▸ Supplied data
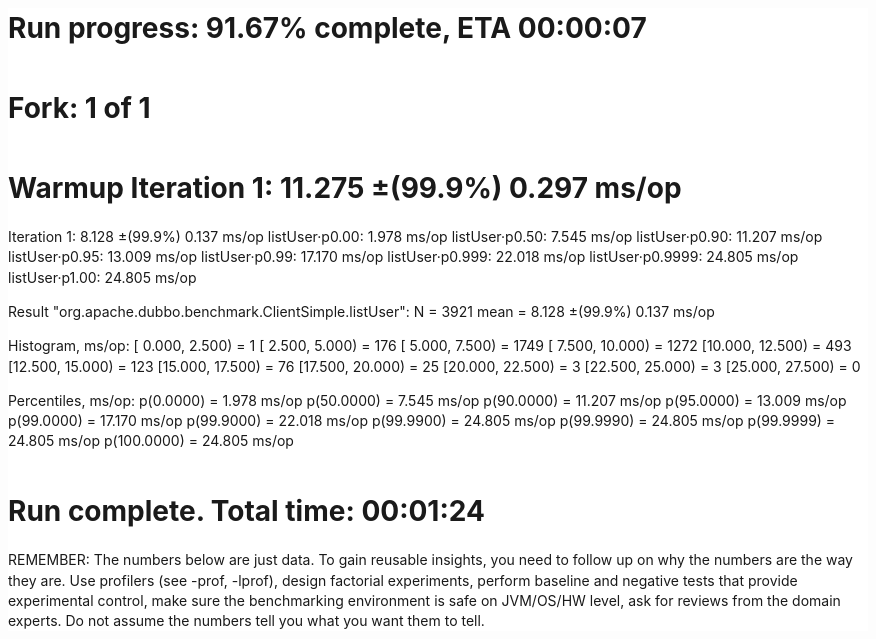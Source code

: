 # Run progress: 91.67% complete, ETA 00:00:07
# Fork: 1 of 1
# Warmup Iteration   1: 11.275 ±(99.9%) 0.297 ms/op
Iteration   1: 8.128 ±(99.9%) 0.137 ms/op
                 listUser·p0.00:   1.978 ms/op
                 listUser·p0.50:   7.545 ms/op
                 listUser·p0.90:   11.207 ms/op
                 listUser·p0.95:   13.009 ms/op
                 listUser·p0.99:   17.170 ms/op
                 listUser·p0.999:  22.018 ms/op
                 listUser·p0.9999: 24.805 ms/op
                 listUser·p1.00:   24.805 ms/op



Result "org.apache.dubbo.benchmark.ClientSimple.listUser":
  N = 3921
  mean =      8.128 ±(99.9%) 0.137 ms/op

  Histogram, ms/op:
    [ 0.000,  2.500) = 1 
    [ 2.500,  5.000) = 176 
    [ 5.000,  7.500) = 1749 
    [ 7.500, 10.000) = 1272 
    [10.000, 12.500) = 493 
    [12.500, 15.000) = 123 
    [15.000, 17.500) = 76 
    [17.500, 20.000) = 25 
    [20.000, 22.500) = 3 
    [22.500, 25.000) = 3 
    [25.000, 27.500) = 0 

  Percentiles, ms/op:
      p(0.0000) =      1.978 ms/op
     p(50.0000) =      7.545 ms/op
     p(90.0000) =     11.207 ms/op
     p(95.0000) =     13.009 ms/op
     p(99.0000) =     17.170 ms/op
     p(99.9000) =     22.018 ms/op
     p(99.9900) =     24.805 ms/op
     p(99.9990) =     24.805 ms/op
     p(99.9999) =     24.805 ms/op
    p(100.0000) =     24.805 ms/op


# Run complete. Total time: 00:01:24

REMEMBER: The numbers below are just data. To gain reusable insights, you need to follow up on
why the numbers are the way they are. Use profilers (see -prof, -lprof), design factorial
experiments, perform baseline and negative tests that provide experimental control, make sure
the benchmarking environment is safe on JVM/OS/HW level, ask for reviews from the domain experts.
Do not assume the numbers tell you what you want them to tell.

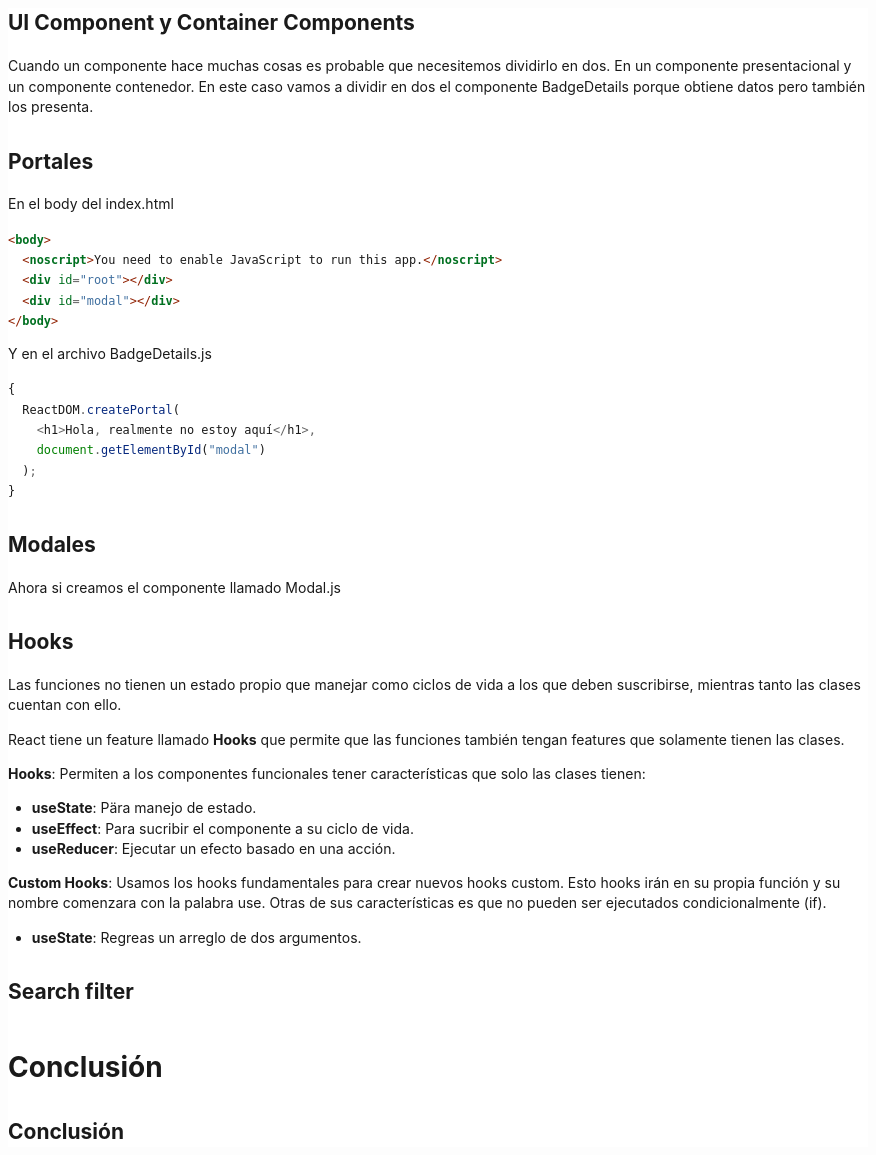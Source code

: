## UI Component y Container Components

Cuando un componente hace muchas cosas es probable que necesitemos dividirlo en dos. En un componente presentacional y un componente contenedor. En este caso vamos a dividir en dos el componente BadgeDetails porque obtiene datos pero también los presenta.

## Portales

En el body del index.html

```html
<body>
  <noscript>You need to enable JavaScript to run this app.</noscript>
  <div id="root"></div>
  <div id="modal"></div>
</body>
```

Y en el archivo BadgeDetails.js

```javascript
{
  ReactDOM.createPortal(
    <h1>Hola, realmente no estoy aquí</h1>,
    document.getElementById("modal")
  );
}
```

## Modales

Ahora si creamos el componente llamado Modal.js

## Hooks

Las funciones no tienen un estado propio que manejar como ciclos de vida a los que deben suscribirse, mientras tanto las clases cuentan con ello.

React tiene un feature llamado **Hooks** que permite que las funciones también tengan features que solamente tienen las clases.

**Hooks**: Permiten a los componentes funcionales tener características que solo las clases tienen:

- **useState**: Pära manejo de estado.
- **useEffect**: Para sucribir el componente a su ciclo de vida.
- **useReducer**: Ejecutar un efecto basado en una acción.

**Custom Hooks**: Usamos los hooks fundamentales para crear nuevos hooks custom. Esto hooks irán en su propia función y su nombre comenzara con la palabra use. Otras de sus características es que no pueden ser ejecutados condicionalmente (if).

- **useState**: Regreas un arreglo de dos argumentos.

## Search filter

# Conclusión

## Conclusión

▸ What is needed
Restate the full listing word for word, excluding images.

▸ Reply to the exercise
Source code

: # Run progress: 91.67% complete, ETA 00:00:07
# Fork: 1 of 1
# Warmup Iteration   1: 11.275 ±(99.9%) 0.297 ms/op
Iteration   1: 8.128 ±(99.9%) 0.137 ms/op
                 listUser·p0.00:   1.978 ms/op
                 listUser·p0.50:   7.545 ms/op
                 listUser·p0.90:   11.207 ms/op
                 listUser·p0.95:   13.009 ms/op
                 listUser·p0.99:   17.170 ms/op
                 listUser·p0.999:  22.018 ms/op
                 listUser·p0.9999: 24.805 ms/op
                 listUser·p1.00:   24.805 ms/op



Result "org.apache.dubbo.benchmark.ClientSimple.listUser":
  N = 3921
  mean =      8.128 ±(99.9%) 0.137 ms/op

  Histogram, ms/op:
    [ 0.000,  2.500) = 1 
    [ 2.500,  5.000) = 176 
    [ 5.000,  7.500) = 1749 
    [ 7.500, 10.000) = 1272 
    [10.000, 12.500) = 493 
    [12.500, 15.000) = 123 
    [15.000, 17.500) = 76 
    [17.500, 20.000) = 25 
    [20.000, 22.500) = 3 
    [22.500, 25.000) = 3 
    [25.000, 27.500) = 0 

  Percentiles, ms/op:
      p(0.0000) =      1.978 ms/op
     p(50.0000) =      7.545 ms/op
     p(90.0000) =     11.207 ms/op
     p(95.0000) =     13.009 ms/op
     p(99.0000) =     17.170 ms/op
     p(99.9000) =     22.018 ms/op
     p(99.9900) =     24.805 ms/op
     p(99.9990) =     24.805 ms/op
     p(99.9999) =     24.805 ms/op
    p(100.0000) =     24.805 ms/op


# Run complete. Total time: 00:01:24

REMEMBER: The numbers below are just data. To gain reusable insights, you need to follow up on
why the numbers are the way they are. Use profilers (see -prof, -lprof), design factorial
experiments, perform baseline and negative tests that provide experimental control, make sure
the benchmarking environment is safe on JVM/OS/HW level, ask for reviews from the domain experts.
Do not assume the numbers tell you what you want them to tell.

Source code

:## UI Component y Container Components

Cuando un componente hace muchas cosas es probable que necesitemos dividirlo en dos. En un componente presentacional y un componente contenedor. En este caso vamos a dividir en dos el componente BadgeDetails porque obtiene datos pero también los presenta.

## Portales

En el body del index.html

```html
<body>
  <noscript>You need to enable JavaScript to run this app.</noscript>
  <div id="root"></div>
  <div id="modal"></div>
</body>
```

Y en el archivo BadgeDetails.js

```javascript
{
  ReactDOM.createPortal(
    <h1>Hola, realmente no estoy aquí</h1>,
    document.getElementById("modal")
  );
}
```

## Modales

Ahora si creamos el componente llamado Modal.js

## Hooks

Las funciones no tienen un estado propio que manejar como ciclos de vida a los que deben suscribirse, mientras tanto las clases cuentan con ello.

React tiene un feature llamado **Hooks** que permite que las funciones también tengan features que solamente tienen las clases.

**Hooks**: Permiten a los componentes funcionales tener características que solo las clases tienen:

- **useState**: Pära manejo de estado.
- **useEffect**: Para sucribir el componente a su ciclo de vida.
- **useReducer**: Ejecutar un efecto basado en una acción.

**Custom Hooks**: Usamos los hooks fundamentales para crear nuevos hooks custom. Esto hooks irán en su propia función y su nombre comenzara con la palabra use. Otras de sus características es que no pueden ser ejecutados condicionalmente (if).

- **useState**: Regreas un arreglo de dos argumentos.

## Search filter

# Conclusión

## Conclusión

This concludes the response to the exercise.